## [Raw data]
=== Section Start ===
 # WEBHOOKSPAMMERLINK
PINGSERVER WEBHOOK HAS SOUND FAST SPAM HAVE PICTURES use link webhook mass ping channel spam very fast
=== Section End ===
=== Section Start ===
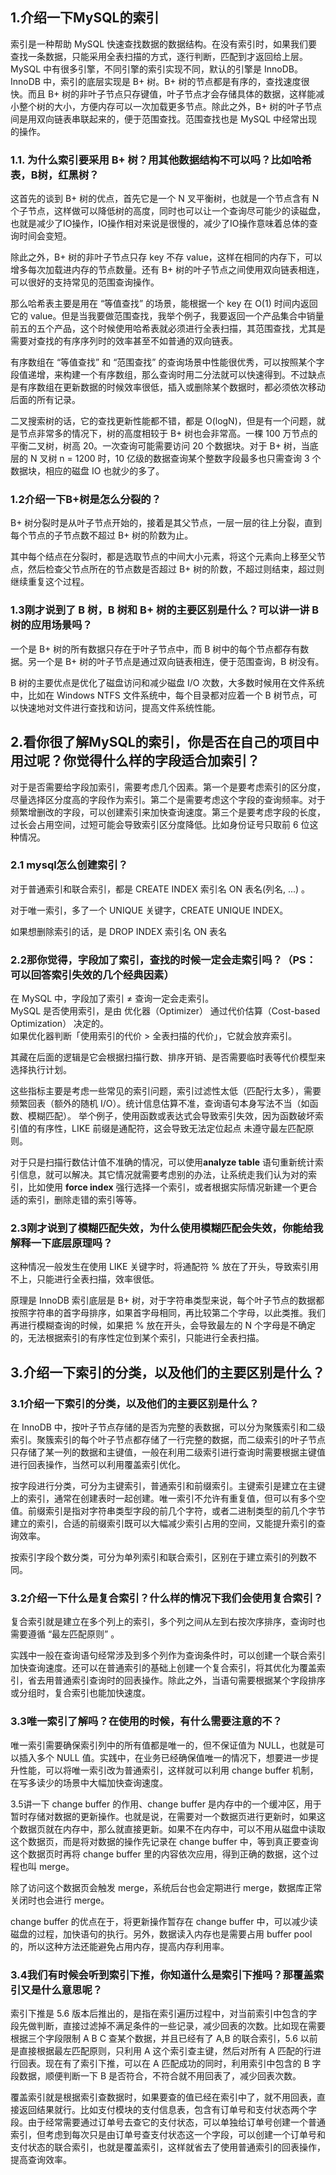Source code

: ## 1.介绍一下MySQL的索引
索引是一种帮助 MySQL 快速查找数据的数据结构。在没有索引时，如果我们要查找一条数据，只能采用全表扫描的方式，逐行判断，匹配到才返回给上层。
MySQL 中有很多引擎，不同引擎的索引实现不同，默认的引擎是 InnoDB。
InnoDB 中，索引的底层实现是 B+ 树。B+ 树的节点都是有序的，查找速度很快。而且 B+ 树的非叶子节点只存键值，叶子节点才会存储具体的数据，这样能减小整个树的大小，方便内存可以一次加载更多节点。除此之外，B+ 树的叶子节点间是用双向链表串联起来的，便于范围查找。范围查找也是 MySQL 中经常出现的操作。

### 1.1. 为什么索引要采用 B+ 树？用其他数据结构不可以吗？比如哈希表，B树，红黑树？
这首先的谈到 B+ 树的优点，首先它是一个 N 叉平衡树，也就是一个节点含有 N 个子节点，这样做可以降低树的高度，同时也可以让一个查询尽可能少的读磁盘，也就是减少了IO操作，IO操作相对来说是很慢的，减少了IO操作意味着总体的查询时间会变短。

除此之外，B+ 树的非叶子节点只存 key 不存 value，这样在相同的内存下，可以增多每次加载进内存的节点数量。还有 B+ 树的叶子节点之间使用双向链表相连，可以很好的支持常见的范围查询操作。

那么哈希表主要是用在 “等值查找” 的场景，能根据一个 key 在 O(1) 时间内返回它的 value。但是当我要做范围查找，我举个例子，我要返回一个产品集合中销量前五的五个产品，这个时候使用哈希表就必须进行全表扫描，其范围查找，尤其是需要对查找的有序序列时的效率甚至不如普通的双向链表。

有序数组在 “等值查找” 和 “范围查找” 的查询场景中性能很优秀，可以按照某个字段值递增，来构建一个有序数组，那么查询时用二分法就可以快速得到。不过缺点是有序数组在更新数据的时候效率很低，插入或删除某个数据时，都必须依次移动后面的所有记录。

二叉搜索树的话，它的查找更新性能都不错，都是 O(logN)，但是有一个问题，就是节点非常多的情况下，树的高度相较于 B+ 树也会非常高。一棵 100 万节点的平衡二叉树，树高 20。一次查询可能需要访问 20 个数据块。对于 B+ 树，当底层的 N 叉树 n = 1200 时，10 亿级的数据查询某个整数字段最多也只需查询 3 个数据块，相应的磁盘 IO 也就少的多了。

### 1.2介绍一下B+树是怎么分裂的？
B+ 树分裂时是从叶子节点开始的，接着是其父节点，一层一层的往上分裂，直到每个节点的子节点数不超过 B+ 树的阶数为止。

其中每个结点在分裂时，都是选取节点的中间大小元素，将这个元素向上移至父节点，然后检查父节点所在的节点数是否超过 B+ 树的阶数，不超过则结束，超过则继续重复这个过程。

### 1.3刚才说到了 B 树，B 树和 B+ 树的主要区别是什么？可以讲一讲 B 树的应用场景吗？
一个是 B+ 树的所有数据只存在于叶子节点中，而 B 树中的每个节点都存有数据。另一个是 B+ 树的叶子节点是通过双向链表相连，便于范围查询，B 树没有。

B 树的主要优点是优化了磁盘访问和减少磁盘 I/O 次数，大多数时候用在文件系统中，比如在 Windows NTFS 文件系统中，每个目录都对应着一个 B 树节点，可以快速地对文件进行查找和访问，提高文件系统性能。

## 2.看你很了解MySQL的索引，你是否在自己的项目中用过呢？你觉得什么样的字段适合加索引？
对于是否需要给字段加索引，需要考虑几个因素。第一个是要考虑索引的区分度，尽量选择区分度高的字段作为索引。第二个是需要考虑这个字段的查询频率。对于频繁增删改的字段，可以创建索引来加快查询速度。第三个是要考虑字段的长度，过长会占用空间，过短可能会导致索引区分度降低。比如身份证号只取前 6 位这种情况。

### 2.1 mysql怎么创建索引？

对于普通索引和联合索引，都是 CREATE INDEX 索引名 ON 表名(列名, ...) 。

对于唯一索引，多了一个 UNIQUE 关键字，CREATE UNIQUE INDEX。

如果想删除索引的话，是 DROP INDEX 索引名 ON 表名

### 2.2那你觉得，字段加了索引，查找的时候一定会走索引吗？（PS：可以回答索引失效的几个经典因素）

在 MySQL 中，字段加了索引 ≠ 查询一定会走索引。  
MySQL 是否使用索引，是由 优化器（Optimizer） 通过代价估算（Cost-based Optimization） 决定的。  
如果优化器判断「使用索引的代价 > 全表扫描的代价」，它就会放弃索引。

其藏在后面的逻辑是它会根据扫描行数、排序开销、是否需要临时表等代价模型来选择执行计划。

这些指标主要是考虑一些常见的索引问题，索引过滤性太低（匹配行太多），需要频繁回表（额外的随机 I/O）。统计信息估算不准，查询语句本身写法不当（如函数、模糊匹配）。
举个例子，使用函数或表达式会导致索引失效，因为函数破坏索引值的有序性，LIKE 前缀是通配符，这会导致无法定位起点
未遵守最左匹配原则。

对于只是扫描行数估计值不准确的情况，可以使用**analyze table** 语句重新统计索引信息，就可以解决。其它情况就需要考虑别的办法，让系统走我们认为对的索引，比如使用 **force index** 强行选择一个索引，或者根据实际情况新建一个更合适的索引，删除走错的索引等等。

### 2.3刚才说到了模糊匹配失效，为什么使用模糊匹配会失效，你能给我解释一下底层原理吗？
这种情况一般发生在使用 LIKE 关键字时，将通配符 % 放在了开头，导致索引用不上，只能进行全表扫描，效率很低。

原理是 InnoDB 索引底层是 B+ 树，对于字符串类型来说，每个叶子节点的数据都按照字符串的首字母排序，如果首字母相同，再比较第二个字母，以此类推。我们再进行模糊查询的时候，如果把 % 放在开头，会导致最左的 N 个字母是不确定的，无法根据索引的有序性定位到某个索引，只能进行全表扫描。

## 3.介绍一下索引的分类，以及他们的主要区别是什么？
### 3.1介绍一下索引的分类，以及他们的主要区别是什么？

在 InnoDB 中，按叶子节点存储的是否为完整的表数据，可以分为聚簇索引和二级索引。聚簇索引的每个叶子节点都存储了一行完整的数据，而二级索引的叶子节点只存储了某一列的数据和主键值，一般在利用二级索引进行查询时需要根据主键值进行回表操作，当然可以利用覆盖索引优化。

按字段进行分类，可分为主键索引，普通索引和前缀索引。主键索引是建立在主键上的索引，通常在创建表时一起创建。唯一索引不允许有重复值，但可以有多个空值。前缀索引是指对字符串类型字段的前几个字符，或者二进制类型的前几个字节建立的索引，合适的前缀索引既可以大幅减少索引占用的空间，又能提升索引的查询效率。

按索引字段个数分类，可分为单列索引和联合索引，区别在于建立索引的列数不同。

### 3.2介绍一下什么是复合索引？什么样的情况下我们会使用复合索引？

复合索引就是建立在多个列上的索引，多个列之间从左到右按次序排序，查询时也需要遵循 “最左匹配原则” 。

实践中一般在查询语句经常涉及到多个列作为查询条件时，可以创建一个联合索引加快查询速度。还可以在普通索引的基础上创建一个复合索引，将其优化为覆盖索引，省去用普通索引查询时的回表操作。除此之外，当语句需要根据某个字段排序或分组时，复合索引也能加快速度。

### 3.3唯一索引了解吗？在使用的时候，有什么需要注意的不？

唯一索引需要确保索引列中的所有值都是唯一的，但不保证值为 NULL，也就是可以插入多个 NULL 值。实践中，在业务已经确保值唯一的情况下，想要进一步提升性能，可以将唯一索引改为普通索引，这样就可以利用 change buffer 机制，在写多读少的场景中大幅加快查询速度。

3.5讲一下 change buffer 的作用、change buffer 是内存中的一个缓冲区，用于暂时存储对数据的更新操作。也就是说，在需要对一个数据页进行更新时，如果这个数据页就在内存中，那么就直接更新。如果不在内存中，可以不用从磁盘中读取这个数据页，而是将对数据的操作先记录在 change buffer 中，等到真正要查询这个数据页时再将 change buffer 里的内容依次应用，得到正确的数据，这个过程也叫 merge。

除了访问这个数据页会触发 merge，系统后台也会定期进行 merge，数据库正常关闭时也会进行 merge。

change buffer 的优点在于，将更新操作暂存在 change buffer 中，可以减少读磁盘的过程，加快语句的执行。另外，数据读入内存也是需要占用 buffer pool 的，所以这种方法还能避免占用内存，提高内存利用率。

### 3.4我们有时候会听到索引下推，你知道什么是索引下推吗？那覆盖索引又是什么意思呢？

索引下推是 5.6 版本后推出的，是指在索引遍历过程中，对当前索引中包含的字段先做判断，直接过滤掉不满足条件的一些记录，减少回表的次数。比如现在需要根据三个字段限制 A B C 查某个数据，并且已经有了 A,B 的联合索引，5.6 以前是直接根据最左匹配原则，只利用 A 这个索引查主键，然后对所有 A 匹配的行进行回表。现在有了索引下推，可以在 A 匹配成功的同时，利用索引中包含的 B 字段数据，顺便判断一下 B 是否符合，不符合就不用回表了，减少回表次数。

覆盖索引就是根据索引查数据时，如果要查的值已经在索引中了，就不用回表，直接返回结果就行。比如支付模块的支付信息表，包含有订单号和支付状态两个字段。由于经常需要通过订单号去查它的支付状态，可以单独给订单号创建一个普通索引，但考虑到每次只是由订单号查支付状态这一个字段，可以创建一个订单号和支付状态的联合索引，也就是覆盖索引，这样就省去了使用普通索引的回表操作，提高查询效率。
=== Section End ===
Taking the listing above as the source, transcribe only the lines starting at the line with "### 1.1. 为什么索引要采用" and going through the line with "对于普通索引和联合索引，都是 CREATE INDEX", unaltered and with both ends included.

## [Exercise output]
### 1.1. 为什么索引要采用 B+ 树？用其他数据结构不可以吗？比如哈希表，B树，红黑树？
这首先的谈到 B+ 树的优点，首先它是一个 N 叉平衡树，也就是一个节点含有 N 个子节点，这样做可以降低树的高度，同时也可以让一个查询尽可能少的读磁盘，也就是减少了IO操作，IO操作相对来说是很慢的，减少了IO操作意味着总体的查询时间会变短。

除此之外，B+ 树的非叶子节点只存 key 不存 value，这样在相同的内存下，可以增多每次加载进内存的节点数量。还有 B+ 树的叶子节点之间使用双向链表相连，可以很好的支持常见的范围查询操作。

那么哈希表主要是用在 “等值查找” 的场景，能根据一个 key 在 O(1) 时间内返回它的 value。但是当我要做范围查找，我举个例子，我要返回一个产品集合中销量前五的五个产品，这个时候使用哈希表就必须进行全表扫描，其范围查找，尤其是需要对查找的有序序列时的效率甚至不如普通的双向链表。

有序数组在 “等值查找” 和 “范围查找” 的查询场景中性能很优秀，可以按照某个字段值递增，来构建一个有序数组，那么查询时用二分法就可以快速得到。不过缺点是有序数组在更新数据的时候效率很低，插入或删除某个数据时，都必须依次移动后面的所有记录。

二叉搜索树的话，它的查找更新性能都不错，都是 O(logN)，但是有一个问题，就是节点非常多的情况下，树的高度相较于 B+ 树也会非常高。一棵 100 万节点的平衡二叉树，树高 20。一次查询可能需要访问 20 个数据块。对于 B+ 树，当底层的 N 叉树 n = 1200 时，10 亿级的数据查询某个整数字段最多也只需查询 3 个数据块，相应的磁盘 IO 也就少的多了。

### 1.2介绍一下B+树是怎么分裂的？
B+ 树分裂时是从叶子节点开始的，接着是其父节点，一层一层的往上分裂，直到每个节点的子节点数不超过 B+ 树的阶数为止。

其中每个结点在分裂时，都是选取节点的中间大小元素，将这个元素向上移至父节点，然后检查父节点所在的节点数是否超过 B+ 树的阶数，不超过则结束，超过则继续重复这个过程。

### 1.3刚才说到了 B 树，B 树和 B+ 树的主要区别是什么？可以讲一讲 B 树的应用场景吗？
一个是 B+ 树的所有数据只存在于叶子节点中，而 B 树中的每个节点都存有数据。另一个是 B+ 树的叶子节点是通过双向链表相连，便于范围查询，B 树没有。

B 树的主要优点是优化了磁盘访问和减少磁盘 I/O 次数，大多数时候用在文件系统中，比如在 Windows NTFS 文件系统中，每个目录都对应着一个 B 树节点，可以快速地对文件进行查找和访问，提高文件系统性能。

## 2.看你很了解MySQL的索引，你是否在自己的项目中用过呢？你觉得什么样的字段适合加索引？
对于是否需要给字段加索引，需要考虑几个因素。第一个是要考虑索引的区分度，尽量选择区分度高的字段作为索引。第二个是需要考虑这个字段的查询频率。对于频繁增删改的字段，可以创建索引来加快查询速度。第三个是要考虑字段的长度，过长会占用空间，过短可能会导致索引区分度降低。比如身份证号只取前 6 位这种情况。

### 2.1 mysql怎么创建索引？

对于普通索引和联合索引，都是 CREATE INDEX 索引名 ON 表名(列名, ...) 。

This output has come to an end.